- [ASSIGNMENT]: Without the pictures, write the listing below out again, line for line.
+ + +
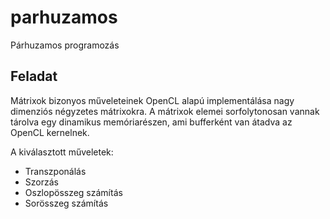 # parhuzamos
Párhuzamos programozás

## Feladat
Mátrixok bizonyos műveleteinek OpenCL alapú implementálása nagy dimenziós négyzetes mátrixokra. A mátrixok elemei sorfolytonosan vannak tárolva egy dinamikus memóriarészen, ami bufferként van átadva az OpenCL kernelnek.


A kiválasztott műveletek:
- Transzponálás
- Szorzás
- Oszlopösszeg számítás
- Sorösszeg számítás
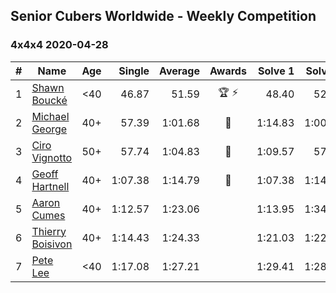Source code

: ## Senior Cubers Worldwide - Weekly Competition
### 4x4x4 2020-04-28

| # | Name | Age | Single | Average | Awards | Solve 1 | Solve 2 | Solve 3 | Solve 4 | Solve 5 | Video |
| :--: | -- | :--: | --: | --: | :--: | --: | --: | --: | --: | --: | :-- |
| 1 | [Shawn Boucké](../../persons/shawn_boucke/444.md) | <40 | 46.87 | 51.59 | 🏆 ⚡ | 48.40 | 52.96 | 1:08.69 | 53.41 | 46.87 | [Link](https://www.facebook.com/ShawnBoucke/videos/3250728604938900/) |
| 2 | [Michael George](../../persons/michael_george/444.md) | 40+ | 57.39 | 1:01.68 | 🥇 | 1:14.83 | 1:00.75 | 58.75 | 1:05.54 | 57.39 | [Link](https://www.facebook.com/events/543220986391837/permalink/545740879473181/) |
| 3 | [Ciro Vignotto](../../persons/ciro_vignotto/444.md) | 50+ | 57.74 | 1:04.83 | 🥈 | 1:09.57 | 57.74 | 1:06.34 | 1:00.48 | 1:07.66 | [Link](https://www.facebook.com/events/543220986391837/permalink/543799419667327/) |
| 4 | [Geoff Hartnell](../../persons/geoff_hartnell/444.md) | 40+ | 1:07.38 | 1:14.79 | 🥉 | 1:07.38 | 1:14.90 | 1:18.77 | 1:11.34 | 1:18.12 | [Link](https://www.facebook.com/events/543220986391837/permalink/546333302747272/) |
| 5 | [Aaron Cumes](../../persons/aaron_cumes/444.md) | 40+ | 1:12.57 | 1:23.06 |  | 1:13.95 | 1:34.55 | 1:12.57 | 1:46.28 | 1:20.69 | [Link](https://www.facebook.com/events/543220986391837/permalink/546221016091834/) |
| 6 | [Thierry Boisivon](../../persons/thierry_boisivon/444.md) | 40+ | 1:14.43 | 1:24.33 |  | 1:21.03 | 1:22.09 | 1:14.43 | 1:29.86 | DNF | [Link](https://www.facebook.com/events/538096063773916/permalink/545104916406364/) |
| 7 | [Pete Lee](../../persons/pete_lee/444.md) | <40 | 1:17.08 | 1:27.21 |  | 1:29.41 | 1:28.59 | 1:29.92 | 1:17.08 | 1:23.63 | [Link](https://www.facebook.com/events/543220986391837/permalink/545139229533346/) |

<!-- Global site tag (gtag.js) - Google Analytics -->
<script async src="https://www.googletagmanager.com/gtag/js?id=UA-86348435-3"></script>
<script>window.dataLayer = window.dataLayer || []; function gtag() {dataLayer.push(arguments);} gtag('js', new Date()); gtag('config', 'UA-86348435-3');</script>
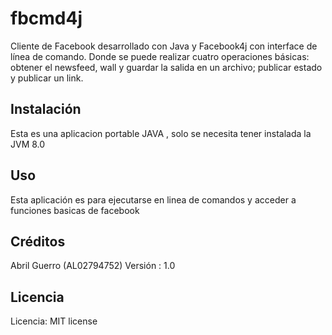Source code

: # fbcmd4j

Cliente de Facebook desarrollado con Java y Facebook4j con interface de línea de comando. Donde se puede realizar cuatro operaciones básicas: obtener el newsfeed, wall y guardar la salida en un archivo; publicar estado y publicar un link.

## Instalación

Esta es una aplicacion portable JAVA , solo se necesita tener instalada la JVM 8.0

## Uso

Esta aplicación es para ejecutarse en linea de comandos y acceder a funciones basicas de facebook

## Créditos
Abril Guerro (AL02794752)
Versión : 1.0

## Licencia

Licencia: MIT license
+ + +
- [EXERCISE RESULT]:
 # parhuzamos
Párhuzamos programozás

## Feladat
Mátrixok bizonyos műveleteinek OpenCL alapú implementálása nagy dimenziós négyzetes mátrixokra. A mátrixok elemei sorfolytonosan vannak tárolva egy dinamikus memóriarészen, ami bufferként van átadva az OpenCL kernelnek.


A kiválasztott műveletek:
- Transzponálás
- Szorzás
- Oszlopösszeg számítás
- Sorösszeg számítás
Source code

: ## Senior Cubers Worldwide - Weekly Competition
### 4x4x4 2020-04-28

| # | Name | Age | Single | Average | Awards | Solve 1 | Solve 2 | Solve 3 | Solve 4 | Solve 5 | Video |
| :--: | -- | :--: | --: | --: | :--: | --: | --: | --: | --: | --: | :-- |
| 1 | [Shawn Boucké](../../persons/shawn_boucke/444.md) | <40 | 46.87 | 51.59 | 🏆 ⚡ | 48.40 | 52.96 | 1:08.69 | 53.41 | 46.87 | [Link](https://www.facebook.com/ShawnBoucke/videos/3250728604938900/) |
| 2 | [Michael George](../../persons/michael_george/444.md) | 40+ | 57.39 | 1:01.68 | 🥇 | 1:14.83 | 1:00.75 | 58.75 | 1:05.54 | 57.39 | [Link](https://www.facebook.com/events/543220986391837/permalink/545740879473181/) |
| 3 | [Ciro Vignotto](../../persons/ciro_vignotto/444.md) | 50+ | 57.74 | 1:04.83 | 🥈 | 1:09.57 | 57.74 | 1:06.34 | 1:00.48 | 1:07.66 | [Link](https://www.facebook.com/events/543220986391837/permalink/543799419667327/) |
| 4 | [Geoff Hartnell](../../persons/geoff_hartnell/444.md) | 40+ | 1:07.38 | 1:14.79 | 🥉 | 1:07.38 | 1:14.90 | 1:18.77 | 1:11.34 | 1:18.12 | [Link](https://www.facebook.com/events/543220986391837/permalink/546333302747272/) |
| 5 | [Aaron Cumes](../../persons/aaron_cumes/444.md) | 40+ | 1:12.57 | 1:23.06 |  | 1:13.95 | 1:34.55 | 1:12.57 | 1:46.28 | 1:20.69 | [Link](https://www.facebook.com/events/543220986391837/permalink/546221016091834/) |
| 6 | [Thierry Boisivon](../../persons/thierry_boisivon/444.md) | 40+ | 1:14.43 | 1:24.33 |  | 1:21.03 | 1:22.09 | 1:14.43 | 1:29.86 | DNF | [Link](https://www.facebook.com/events/538096063773916/permalink/545104916406364/) |
| 7 | [Pete Lee](../../persons/pete_lee/444.md) | <40 | 1:17.08 | 1:27.21 |  | 1:29.41 | 1:28.59 | 1:29.92 | 1:17.08 | 1:23.63 | [Link](https://www.facebook.com/events/543220986391837/permalink/545139229533346/) |

<!-- Global site tag (gtag.js) - Google Analytics -->
<script async src="https://www.googletagmanager.com/gtag/js?id=UA-86348435-3"></script>
<script>window.dataLayer = window.dataLayer || []; function gtag() {dataLayer.push(arguments);} gtag('js', new Date()); gtag('config', 'UA-86348435-3');</script>
Source code

: # fbcmd4j

Cliente de Facebook desarrollado con Java y Facebook4j con interface de línea de comando. Donde se puede realizar cuatro operaciones básicas: obtener el newsfeed, wall y guardar la salida en un archivo; publicar estado y publicar un link.

## Instalación

Esta es una aplicacion portable JAVA , solo se necesita tener instalada la JVM 8.0

## Uso

Esta aplicación es para ejecutarse en linea de comandos y acceder a funciones basicas de facebook

## Créditos
Abril Guerro (AL02794752)
Versión : 1.0

## Licencia

Licencia: MIT license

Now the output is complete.